=== Section Start ===

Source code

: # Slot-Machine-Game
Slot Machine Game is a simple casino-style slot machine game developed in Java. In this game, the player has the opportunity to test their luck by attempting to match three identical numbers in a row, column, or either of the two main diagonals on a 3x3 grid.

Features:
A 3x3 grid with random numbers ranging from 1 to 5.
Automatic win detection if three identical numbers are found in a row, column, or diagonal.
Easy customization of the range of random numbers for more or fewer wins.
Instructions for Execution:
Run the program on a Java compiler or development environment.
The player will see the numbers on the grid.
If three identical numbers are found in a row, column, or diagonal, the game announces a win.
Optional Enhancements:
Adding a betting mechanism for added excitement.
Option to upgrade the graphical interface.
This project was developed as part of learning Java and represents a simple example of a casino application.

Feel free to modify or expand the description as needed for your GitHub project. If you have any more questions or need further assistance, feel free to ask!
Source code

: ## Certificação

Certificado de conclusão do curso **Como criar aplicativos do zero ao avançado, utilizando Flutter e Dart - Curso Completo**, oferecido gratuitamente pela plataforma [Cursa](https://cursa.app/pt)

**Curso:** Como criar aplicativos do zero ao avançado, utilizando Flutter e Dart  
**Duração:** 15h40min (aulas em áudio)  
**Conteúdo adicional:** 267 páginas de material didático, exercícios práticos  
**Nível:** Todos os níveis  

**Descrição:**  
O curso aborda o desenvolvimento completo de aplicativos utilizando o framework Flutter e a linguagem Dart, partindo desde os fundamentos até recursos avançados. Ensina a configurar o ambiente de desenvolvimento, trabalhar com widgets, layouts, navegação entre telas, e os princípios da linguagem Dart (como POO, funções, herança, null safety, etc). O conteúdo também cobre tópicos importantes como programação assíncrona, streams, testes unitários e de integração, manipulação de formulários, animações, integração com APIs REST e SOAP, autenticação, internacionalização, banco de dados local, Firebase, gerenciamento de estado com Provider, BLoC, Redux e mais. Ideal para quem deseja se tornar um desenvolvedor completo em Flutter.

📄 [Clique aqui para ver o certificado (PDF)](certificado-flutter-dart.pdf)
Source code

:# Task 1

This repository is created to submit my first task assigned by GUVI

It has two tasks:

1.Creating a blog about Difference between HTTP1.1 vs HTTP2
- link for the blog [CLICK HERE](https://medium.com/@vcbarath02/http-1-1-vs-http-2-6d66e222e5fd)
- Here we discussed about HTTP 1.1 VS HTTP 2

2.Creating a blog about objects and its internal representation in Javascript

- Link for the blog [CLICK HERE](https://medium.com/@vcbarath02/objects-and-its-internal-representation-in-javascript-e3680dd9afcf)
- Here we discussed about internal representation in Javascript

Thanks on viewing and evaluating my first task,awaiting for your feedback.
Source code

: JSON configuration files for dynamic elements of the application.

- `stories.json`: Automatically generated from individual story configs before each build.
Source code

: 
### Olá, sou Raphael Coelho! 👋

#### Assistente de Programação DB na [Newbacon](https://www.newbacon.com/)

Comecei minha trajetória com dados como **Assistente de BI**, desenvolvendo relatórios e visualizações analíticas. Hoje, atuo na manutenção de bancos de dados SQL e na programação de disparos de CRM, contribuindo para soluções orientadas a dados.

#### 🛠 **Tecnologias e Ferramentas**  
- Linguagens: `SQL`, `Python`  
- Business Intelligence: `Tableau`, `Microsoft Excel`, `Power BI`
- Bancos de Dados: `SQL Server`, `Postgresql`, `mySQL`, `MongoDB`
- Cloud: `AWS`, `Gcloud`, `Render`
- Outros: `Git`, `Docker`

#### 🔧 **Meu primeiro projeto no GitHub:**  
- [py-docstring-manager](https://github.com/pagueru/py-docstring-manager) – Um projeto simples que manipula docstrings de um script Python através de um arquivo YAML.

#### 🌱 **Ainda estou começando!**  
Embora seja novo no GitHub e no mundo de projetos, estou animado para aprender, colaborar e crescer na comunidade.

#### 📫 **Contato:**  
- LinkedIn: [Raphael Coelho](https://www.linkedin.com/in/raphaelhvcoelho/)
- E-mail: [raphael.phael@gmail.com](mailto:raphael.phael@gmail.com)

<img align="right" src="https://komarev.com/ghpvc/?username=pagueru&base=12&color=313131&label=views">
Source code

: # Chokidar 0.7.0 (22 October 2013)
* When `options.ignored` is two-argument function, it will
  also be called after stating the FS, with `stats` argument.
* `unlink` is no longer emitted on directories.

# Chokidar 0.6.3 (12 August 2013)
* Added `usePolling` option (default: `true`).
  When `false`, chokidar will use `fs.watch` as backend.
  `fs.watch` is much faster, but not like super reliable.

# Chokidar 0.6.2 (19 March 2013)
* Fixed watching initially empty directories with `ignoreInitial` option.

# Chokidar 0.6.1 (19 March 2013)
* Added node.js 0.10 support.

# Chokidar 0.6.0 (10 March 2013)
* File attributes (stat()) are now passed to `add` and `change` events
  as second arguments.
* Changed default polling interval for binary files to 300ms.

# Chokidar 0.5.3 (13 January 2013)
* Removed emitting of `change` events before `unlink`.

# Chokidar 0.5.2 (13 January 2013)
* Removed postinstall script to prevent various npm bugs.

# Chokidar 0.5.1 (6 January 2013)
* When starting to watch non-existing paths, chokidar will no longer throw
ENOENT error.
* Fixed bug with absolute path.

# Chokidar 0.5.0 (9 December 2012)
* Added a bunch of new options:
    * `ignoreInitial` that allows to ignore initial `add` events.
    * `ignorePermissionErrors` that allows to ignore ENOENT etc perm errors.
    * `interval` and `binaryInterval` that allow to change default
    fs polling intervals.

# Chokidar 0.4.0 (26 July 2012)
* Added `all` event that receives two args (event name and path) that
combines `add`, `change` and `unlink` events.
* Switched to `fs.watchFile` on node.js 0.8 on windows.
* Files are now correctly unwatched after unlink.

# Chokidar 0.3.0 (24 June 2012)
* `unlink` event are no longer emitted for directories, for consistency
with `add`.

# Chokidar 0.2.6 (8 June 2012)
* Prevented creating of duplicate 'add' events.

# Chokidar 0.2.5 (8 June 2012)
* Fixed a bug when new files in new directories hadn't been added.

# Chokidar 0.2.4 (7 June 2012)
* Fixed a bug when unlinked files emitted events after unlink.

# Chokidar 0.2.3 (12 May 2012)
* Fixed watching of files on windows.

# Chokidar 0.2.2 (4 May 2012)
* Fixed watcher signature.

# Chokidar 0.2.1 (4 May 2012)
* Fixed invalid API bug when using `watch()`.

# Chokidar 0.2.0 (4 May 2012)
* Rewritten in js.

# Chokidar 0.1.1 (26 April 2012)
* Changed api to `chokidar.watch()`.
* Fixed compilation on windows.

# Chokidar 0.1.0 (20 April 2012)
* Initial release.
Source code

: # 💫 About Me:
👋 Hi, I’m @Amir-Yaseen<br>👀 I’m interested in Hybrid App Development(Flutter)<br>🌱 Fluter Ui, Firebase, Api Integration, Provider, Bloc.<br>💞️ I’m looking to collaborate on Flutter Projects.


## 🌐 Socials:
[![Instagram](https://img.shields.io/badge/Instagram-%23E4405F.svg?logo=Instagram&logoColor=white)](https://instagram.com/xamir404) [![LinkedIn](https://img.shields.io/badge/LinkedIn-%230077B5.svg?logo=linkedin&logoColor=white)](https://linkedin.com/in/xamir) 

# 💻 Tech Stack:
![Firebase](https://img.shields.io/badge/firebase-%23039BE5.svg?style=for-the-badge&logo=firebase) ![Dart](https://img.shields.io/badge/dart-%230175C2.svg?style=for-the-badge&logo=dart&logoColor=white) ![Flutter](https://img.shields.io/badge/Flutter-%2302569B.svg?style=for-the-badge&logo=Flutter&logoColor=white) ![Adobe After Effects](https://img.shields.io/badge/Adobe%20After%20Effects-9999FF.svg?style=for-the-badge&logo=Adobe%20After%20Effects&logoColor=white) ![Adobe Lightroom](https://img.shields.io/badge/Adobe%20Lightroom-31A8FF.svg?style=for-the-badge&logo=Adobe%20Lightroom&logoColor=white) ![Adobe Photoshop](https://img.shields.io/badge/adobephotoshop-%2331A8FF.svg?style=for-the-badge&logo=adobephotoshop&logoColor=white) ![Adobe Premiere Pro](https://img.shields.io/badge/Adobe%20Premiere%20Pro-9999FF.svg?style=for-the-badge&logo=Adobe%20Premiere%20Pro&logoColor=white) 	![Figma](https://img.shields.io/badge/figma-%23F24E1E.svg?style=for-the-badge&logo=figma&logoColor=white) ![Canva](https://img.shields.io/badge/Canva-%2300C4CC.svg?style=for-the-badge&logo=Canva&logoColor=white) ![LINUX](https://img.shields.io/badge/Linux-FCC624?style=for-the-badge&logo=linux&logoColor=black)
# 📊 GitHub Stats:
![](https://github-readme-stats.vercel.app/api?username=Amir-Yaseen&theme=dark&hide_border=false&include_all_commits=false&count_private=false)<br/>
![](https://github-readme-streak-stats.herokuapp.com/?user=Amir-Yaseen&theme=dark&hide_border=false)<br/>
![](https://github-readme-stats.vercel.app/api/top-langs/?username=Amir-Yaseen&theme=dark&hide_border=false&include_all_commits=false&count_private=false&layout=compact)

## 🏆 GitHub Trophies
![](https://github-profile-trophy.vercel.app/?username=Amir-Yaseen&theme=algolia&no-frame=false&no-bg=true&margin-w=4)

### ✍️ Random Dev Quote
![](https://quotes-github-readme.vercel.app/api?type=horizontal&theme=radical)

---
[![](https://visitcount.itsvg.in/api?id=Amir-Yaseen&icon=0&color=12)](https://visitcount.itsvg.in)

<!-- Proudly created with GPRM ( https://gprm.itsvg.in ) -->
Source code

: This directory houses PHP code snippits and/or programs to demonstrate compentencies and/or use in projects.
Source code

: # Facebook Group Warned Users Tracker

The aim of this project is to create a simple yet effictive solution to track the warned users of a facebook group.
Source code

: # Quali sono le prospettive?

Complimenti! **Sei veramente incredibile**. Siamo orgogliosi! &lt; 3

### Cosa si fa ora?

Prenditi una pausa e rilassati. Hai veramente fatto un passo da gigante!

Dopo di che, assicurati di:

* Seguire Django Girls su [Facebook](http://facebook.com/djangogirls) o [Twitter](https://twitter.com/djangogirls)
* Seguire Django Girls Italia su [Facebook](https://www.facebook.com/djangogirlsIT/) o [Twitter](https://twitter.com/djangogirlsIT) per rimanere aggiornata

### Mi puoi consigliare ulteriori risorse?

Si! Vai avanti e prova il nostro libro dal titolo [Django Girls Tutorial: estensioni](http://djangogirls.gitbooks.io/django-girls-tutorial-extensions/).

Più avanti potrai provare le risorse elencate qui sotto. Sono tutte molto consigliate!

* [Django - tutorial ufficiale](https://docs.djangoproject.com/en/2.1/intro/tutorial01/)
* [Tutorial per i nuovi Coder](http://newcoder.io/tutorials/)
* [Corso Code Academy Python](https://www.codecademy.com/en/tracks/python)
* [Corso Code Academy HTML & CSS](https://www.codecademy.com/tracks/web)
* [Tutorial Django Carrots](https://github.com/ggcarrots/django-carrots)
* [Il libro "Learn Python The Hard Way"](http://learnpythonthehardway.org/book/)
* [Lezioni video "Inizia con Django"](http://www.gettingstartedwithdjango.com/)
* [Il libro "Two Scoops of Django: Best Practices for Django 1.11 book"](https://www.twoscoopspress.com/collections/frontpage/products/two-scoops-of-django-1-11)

=== Section End ===

* **YOUR TASK**
Please give again only the lines from the start of the material through the line holding "Easy customization of", exactly as they are written.

* **RESULT OF THE TASK**
Source code

: # Slot-Machine-Game
Slot Machine Game is a simple casino-style slot machine game developed in Java. In this game, the player has the opportunity to test their luck by attempting to match three identical numbers in a row, column, or either of the two main diagonals on a 3x3 grid.

Features:
A 3x3 grid with random numbers ranging from 1 to 5.
Automatic win detection if three identical numbers are found in a row, column, or diagonal.
Easy customization of the range of random numbers for more or fewer wins.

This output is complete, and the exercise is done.